To systematically simulate potential failures that may occur in real scenarios and address the pain points of selecting complex failure combinations in the context of full-stack and domain technology innovation, the chaos engineering platform product can explore the following targeted areas in terms of technical capabilities, practical methodologies, and fault design.

1. In terms of technical capabilities. The chaos engineering platform should possess fault simulation capabilities across IaaS, PaaS, and SaaS system levels and further complete the integration and construction of the service support layer. For example, by introducing modules for full-process pressure testing management, visual monitoring capabilities, and automated chaos testing, the product’s functionality can be enriched. It should support architecture selection, full-link pressure testing, chaos engineering testing, and operational red-blue confrontation drills as four key business scenarios. Additionally, it should implement automated chaos engineering technologies to provide industry clients with a more complete intelligent platform.

2. In terms of chaos engineering practical methodologies. Mature procedural systems should guide the implementation process of chaos engineering, covering the division of labor and responsibilities among multiple professional departments such as testing, development, architecture, requirements, and operations. Throughout the implementation of chaos engineering testing, China Electronics Corporation Gold Trust has summarized a seven-step method for chaos implementation, including goal determination, steady-state indicator formulation, fault design, process orchestration, experiment execution, result analysis, and repair verification. This seven-step method runs through the entire process, ensuring high efficiency and order during implementation. The most critical step in the seven-step method is the “fault design” phase, which determines which fault cases we will test, the order of priority, and the steps of the testing method.

3. In terms of fault design. A complete framework is needed to guide scenario excavation and fault design. Based on years of practical experience, China Electronics Corporation Gold Trust has developed a fault design guide, introducing the FMEA concept to guide the evaluation of risk priorities for specific systems and scenarios. By combining chaos engineering standard use cases and evaluation systems from the financial sector, the implementation of chaos engineering can start without beginning from scratch, significantly lowering the implementation threshold and allowing for the customized design of fault scenarios for specific systems while discovering more system risk hazards with fewer fault scenarios.

Typical Case

Taking the new mobile banking project of a bank in South China as an example, we specifically analyze how to implement chaos engineering experiments targeting the distributed core business system of the bank—how to set goals, design faults, execute effectively, monitor indicators, and evaluate effects.

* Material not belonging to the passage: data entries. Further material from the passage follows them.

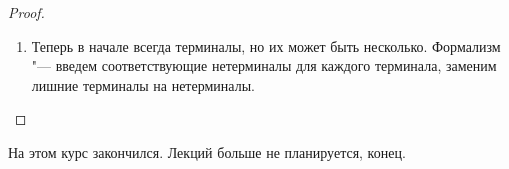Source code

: \begin{proof}
\begin{enumerate}
\item
Теперь в начале всегда терминалы, но их может быть несколько.
Формализм "--- введем соответствующие нетерминалы для каждого терминала, заменим лишние терминалы на нетерминалы.     

\end{enumerate}
\end{proof}

На этом курс закончился. Лекций больше не планируется, конец.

1. Project Overview.The personal mobile banking system of a bank in South China was planned and constructed in 2012, based on a “traditional monolithic architecture.” The mobile banking system supports basic functions such as account management, loans, investment, and customer service capabilities. Facing the growth of customer volume, rapidly changing diversified customer demands, and security issues related to innovation, the bank decided to launch the construction of a new generation mobile banking system in 2023. The new system is based on a full-stack innovative financial transaction cloud foundation and is deployed in a K8s container cloud environment. The mobile banking system is an important customer-facing system, which requires higher stability. Therefore, before going live, chaos engineering is used to ensure and enhance the stability capabilities of the mobile banking system by validating and improving the system’s resilience through high availability testing during the testing phase, verifying the rationality of container orchestration, and ensuring a smooth launch of the new mobile banking system.

2. Implementation Plan.The system testing mainly adopts a two-step approach.

(1) Platform Construction, where the main task is to establish a systematic process for chaos testing to accumulate experience for system launch. A chaos engineering testing system is built to simulate various faults and write fault testing cases for scenario adaptation. The chaos engineering platform constructed in this project covers fault injection across infrastructure, platform, and application layers while achieving visual display of the testing process and results. The platform deployment architecture is shown in the figure.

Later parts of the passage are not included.